## Available data
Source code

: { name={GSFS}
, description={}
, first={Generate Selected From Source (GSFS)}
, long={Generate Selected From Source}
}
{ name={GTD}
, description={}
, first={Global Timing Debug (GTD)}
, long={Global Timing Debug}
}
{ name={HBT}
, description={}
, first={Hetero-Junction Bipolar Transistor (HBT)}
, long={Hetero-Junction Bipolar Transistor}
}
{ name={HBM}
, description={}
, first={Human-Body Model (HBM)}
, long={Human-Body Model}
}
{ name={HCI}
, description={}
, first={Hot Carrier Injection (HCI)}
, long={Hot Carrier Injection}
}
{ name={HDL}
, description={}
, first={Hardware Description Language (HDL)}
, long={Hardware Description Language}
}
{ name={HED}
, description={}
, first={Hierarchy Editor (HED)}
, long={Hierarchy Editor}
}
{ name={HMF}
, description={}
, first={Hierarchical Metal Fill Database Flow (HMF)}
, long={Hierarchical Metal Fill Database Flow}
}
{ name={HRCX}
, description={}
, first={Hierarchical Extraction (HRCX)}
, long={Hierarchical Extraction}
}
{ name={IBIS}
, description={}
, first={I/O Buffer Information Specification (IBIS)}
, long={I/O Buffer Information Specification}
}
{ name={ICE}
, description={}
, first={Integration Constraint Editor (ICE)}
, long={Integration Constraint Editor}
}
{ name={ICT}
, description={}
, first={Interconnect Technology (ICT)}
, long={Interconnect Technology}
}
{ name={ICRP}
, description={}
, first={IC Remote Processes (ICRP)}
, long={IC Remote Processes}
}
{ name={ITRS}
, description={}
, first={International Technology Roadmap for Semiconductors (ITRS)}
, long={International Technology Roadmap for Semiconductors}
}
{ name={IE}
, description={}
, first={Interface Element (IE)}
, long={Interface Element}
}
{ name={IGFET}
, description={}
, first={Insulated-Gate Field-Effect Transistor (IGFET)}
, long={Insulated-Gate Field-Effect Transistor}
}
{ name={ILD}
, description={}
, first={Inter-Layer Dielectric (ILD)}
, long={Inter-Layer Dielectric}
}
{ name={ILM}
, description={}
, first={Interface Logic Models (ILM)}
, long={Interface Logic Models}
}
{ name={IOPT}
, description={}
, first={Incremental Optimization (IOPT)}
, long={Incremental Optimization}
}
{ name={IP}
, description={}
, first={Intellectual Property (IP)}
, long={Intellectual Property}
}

## Task
Please find the lines in the data that contain the word "Interface" and copy them.

## Written solution
, first={Interface Element (IE)}
, long={Interface Element}
, first={Interface Logic Models (ILM)}
, long={Interface Logic Models}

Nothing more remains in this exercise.